Pubblicato da Ilaria Poli, Coop Italia C.N.N.A.

DSC_0090Nel scrivere i vari post per Scuola Coop mi sono sempre posta nell’ottica del formatore e ho provato, non so se con successo o meno, a portare le mie riflessioni sulla formazione in azienda, sulle sue prospettive, sui suoi limiti oggettivi e soggettivi..

Mi è sembrato interessante allora provare a cambiare la prospettiva e ho chiesto ai due ragazzi che l’anno scorso hanno partecipato al Coop Contest di scrivere le loro riflessioni sulla formazione in generale, senza limiti imposti..

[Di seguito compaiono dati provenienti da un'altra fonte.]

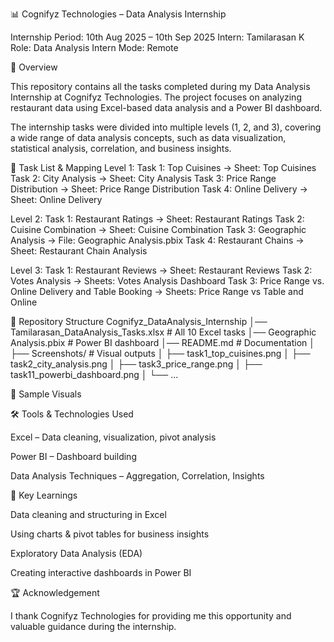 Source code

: 📊 Cognifyz Technologies – Data Analysis Internship

Internship Period: 10th Aug 2025 – 10th Sep 2025
Intern: Tamilarasan K
Role: Data Analysis Intern
Mode: Remote

🚀 Overview

This repository contains all the tasks completed during my Data Analysis Internship at Cognifyz Technologies.
The project focuses on analyzing restaurant data using Excel-based data analysis and a Power BI dashboard.

The internship tasks were divided into multiple levels (1, 2, and 3), covering a wide range of data analysis concepts, such as data visualization, statistical analysis, correlation, and business insights.

📑 Task List & Mapping
Level 1:
Task 1: Top Cuisines → Sheet: Top Cuisines
Task 2: City Analysis → Sheet: City Analysis
Task 3: Price Range Distribution → Sheet: Price Range Distribution
Task 4: Online Delivery → Sheet: Online Delivery

Level 2:
Task 1: Restaurant Ratings → Sheet: Restaurant Ratings
Task 2: Cuisine Combination → Sheet: Cuisine Combination
Task 3: Geographic Analysis → File: Geographic Analysis.pbix
Task 4: Restaurant Chains → Sheet: Restaurant Chain Analysis

Level 3:
Task 1: Restaurant Reviews → Sheet: Restaurant Reviews
Task 2: Votes Analysis → Sheets: Votes Analysis Dashboard
Task 3: Price Range vs. Online Delivery and
Table Booking → Sheets: Price Range vs Table and Online


📂 Repository Structure
Cognifyz_DataAnalysis_Internship
│── Tamilarasan_DataAnalysis_Tasks.xlsx   # All 10 Excel tasks
│── Geographic Analysis.pbix                    # Power BI dashboard
│── README.md                              # Documentation
│
├── Screenshots/                           # Visual outputs
│   ├── task1_top_cuisines.png
│   ├── task2_city_analysis.png
│   ├── task3_price_range.png
│   ├── task11_powerbi_dashboard.png
│   └── ...

📸 Sample Visuals



🛠️ Tools & Technologies Used

Excel – Data cleaning, visualization, pivot analysis

Power BI – Dashboard building

Data Analysis Techniques – Aggregation, Correlation, Insights

🎯 Key Learnings

Data cleaning and structuring in Excel

Using charts & pivot tables for business insights

Exploratory Data Analysis (EDA)

Creating interactive dashboards in Power BI

🏆 Acknowledgement

I thank Cognifyz Technologies for providing me this opportunity and valuable guidance during the internship.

Questo è quello che mi hanno risposto.

“La formazione, specialmente all’interno del mondo Coop, può fare brutti scherzi.

Spesso ci immaginiamo che la persona che percorre la “scalata” alla collinetta di Montelupo sia una persona diversa da quella che a fine giornata la percorre in discesa (usiamo il freno motore, mi raccomando..). Ci piace immaginarci così, più ricchi di idee e strumenti, più “formati”. Spesso non ci andiamo neanche tanto lontani in effetti. Forse.

Più raramente invece, pensiamo al fatto che a fine giornata non siamo la stessa persona che è entrata in ufficio o negozio o magazzino.

Separare mentalmente queste due cose a volte sembra sufficiente per sentirsi cresciuti: è facile associarlo ad un luogo ed un tempo definiti invece che sparpagliato in qualche momento imprecisato e nello stesso luogo dove viviamo la nostra quotidianità lavorativa.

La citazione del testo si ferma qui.